Abstract
Models are simplified representations of a system, i.e. a limited part of reality. Structure and properties of specific models are chosen depending on the purpose they serve. These purposes include: summarizing data, assisting in the analysis of experimental data, testing of hypotheses, extrapolation of system behaviour beyond the conditions that were covered experimentally, decision-support in practice.
Over the last decade we have been involved in the development of functional-structural plant models (FSPM) in the domain of plant production. FSPM treat plants as a proliferation of elementary units explicitly describing 3D plant structure, and include physiological processes (e.g., photosynthesis and/or transport of substances through the plant structure). The main systems of study were tillering in wheat (an annual field crop) and flower cane production in glasshouse-grown cut roses (an intensively manipulated perennial crop system).
Using wheat as an example, we shall outline the different steps to construct and parameterize an FSPM. Even though, in the first instance, such models remain quite descriptive, there is a range of applications of models that generate a realistic representation of the 3D plant structure (e.g., light distribution in relation to structural properties, remote-sensing research, pest and disease dynamics in relation to structure).
In the wheat study it was tested whether the cessation of tillering, i.e. the arrest of 'bud break', could be explained from changes in light absorption (quantity) and signal perception (red/far-red ratio). This study was only a first step towards integrating knowledge on how light signals affect the structural development of a collection of plants. Subsequent steps taken include modelling the hormonal network regulating branching as modulated by the red/far-red ratio. Some issues that need to be addressed in order to make further progress will be discussed.

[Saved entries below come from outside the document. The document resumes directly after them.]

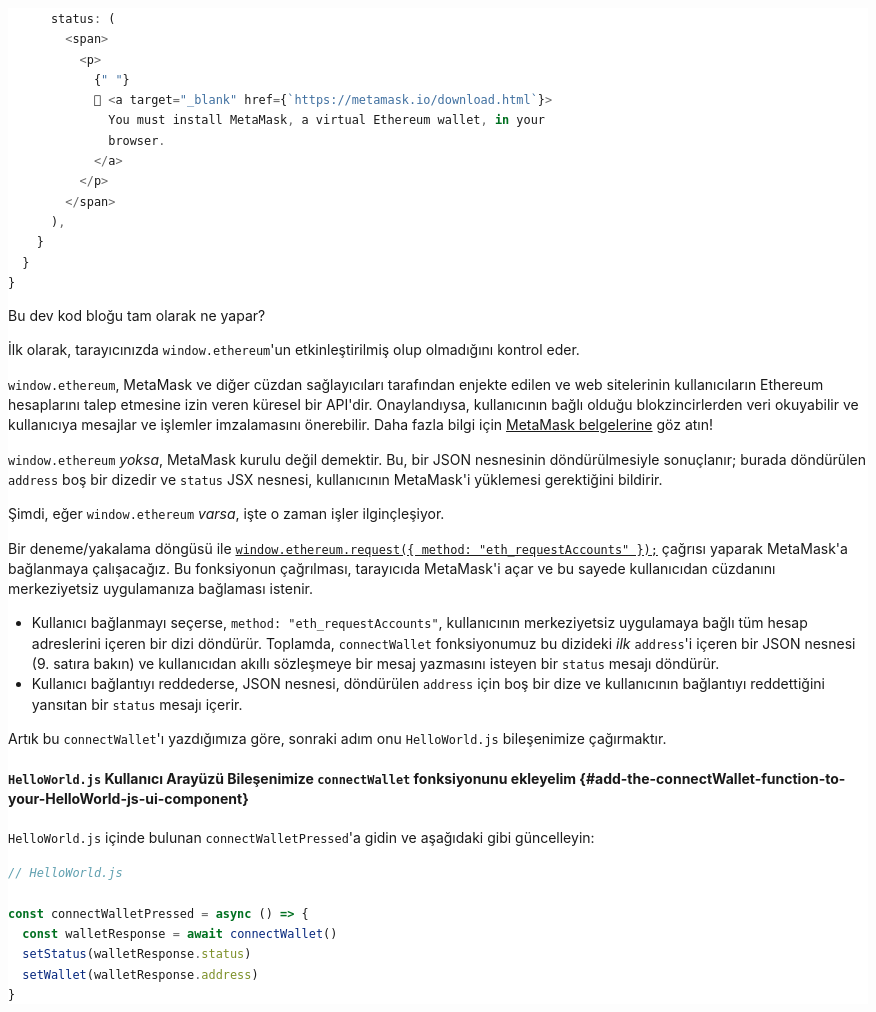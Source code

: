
 ```javascript
      status: (
        <span>
          <p>
            {" "}
            🦊 <a target="_blank" href={`https://metamask.io/download.html`}>
              You must install MetaMask, a virtual Ethereum wallet, in your
              browser.
            </a>
          </p>
        </span>
      ),
    }
  }
}
```

Bu dev kod bloğu tam olarak ne yapar?

İlk olarak, tarayıcınızda `window.ethereum`'un etkinleştirilmiş olup olmadığını kontrol eder.

`window.ethereum`, MetaMask ve diğer cüzdan sağlayıcıları tarafından enjekte edilen ve web sitelerinin kullanıcıların Ethereum hesaplarını talep etmesine izin veren küresel bir API'dir. Onaylandıysa, kullanıcının bağlı olduğu blokzincirlerden veri okuyabilir ve kullanıcıya mesajlar ve işlemler imzalamasını önerebilir. Daha fazla bilgi için [MetaMask belgelerine](https://docs.metamask.io/guide/ethereum-provider.html#table-of-contents) göz atın!

`window.ethereum` _yoksa_, MetaMask kurulu değil demektir. Bu, bir JSON nesnesinin döndürülmesiyle sonuçlanır; burada döndürülen `address` boş bir dizedir ve `status` JSX nesnesi, kullanıcının MetaMask'i yüklemesi gerektiğini bildirir.

Şimdi, eğer `window.ethereum` _varsa_, işte o zaman işler ilginçleşiyor.

Bir deneme/yakalama döngüsü ile [`window.ethereum.request({ method: "eth_requestAccounts" });`](https://docs.metamask.io/guide/rpc-api.html#eth-requestaccounts) çağrısı yaparak MetaMask'a bağlanmaya çalışacağız. Bu fonksiyonun çağrılması, tarayıcıda MetaMask'i açar ve bu sayede kullanıcıdan cüzdanını merkeziyetsiz uygulamanıza bağlaması istenir.

- Kullanıcı bağlanmayı seçerse, `method: "eth_requestAccounts"`, kullanıcının merkeziyetsiz uygulamaya bağlı tüm hesap adreslerini içeren bir dizi döndürür. Toplamda, `connectWallet` fonksiyonumuz bu dizideki _ilk_ `address`'i içeren bir JSON nesnesi \(9. satıra bakın\) ve kullanıcıdan akıllı sözleşmeye bir mesaj yazmasını isteyen bir `status` mesajı döndürür.
- Kullanıcı bağlantıyı reddederse, JSON nesnesi, döndürülen `address` için boş bir dize ve kullanıcının bağlantıyı reddettiğini yansıtan bir `status` mesajı içerir.

Artık bu `connectWallet`'ı yazdığımıza göre, sonraki adım onu `HelloWorld.js` bileşenimize çağırmaktır.

#### `HelloWorld.js` Kullanıcı Arayüzü Bileşenimize `connectWallet` fonksiyonunu ekleyelim {#add-the-connectWallet-function-to-your-HelloWorld-js-ui-component}

`HelloWorld.js` içinde bulunan `connectWalletPressed`'a gidin ve aşağıdaki gibi güncelleyin:

```javascript
// HelloWorld.js

const connectWalletPressed = async () => {
  const walletResponse = await connectWallet()
  setStatus(walletResponse.status)
  setWallet(walletResponse.address)
}
```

Rose growers try to manage and manipulate their crops such as to maintain the production of a high number of flower canes of a particular quality (i.e. essentially a mixture of morphological, biometrical and flower yield-related traits) over a prolonged period of time. The number of canes produced depends on the number of buds that break. Understanding bud break is a central issue for FSPM because quiescence or breaking of buds directly affects the overall 3D structure of the crop, as well as the local light climate. Some data on bud break will be presented and the question will be raised on how to design and parameterize a 'decision tree', adequately describing bud fate over time in relation to the position of the bud in the structure and its environment (e.g. degree of illumination). Similar questions pertain to modelling signal transduction and to modelling of source-sink interaction and the associated flows of carbon in the 3D structure.
Modelling structure and volume poses specific questions like: to which extent are growth in length and volume coupled with dry matter allocation? In other words: what are the temporal dynamics of growth in weight and volume and to what extent are these synchronized, and modified by internal and external factors? Results from detailed measurements on rose internodes show that the link between internode volume and fresh weight is very tight and largely independent from growth temperature, developmental age and phytomer rank.
Properties of the shoot that grow from a broken bud may be predetermined from bud development. Stresses a plant experiences result in changed structural properties (e.g. leaf size) long after recovery from stress. Apparently, mechanisms exist of 'predetermination' of properties of organs. These are issues that need to be explored further to make FSPM able to cope with changing environments.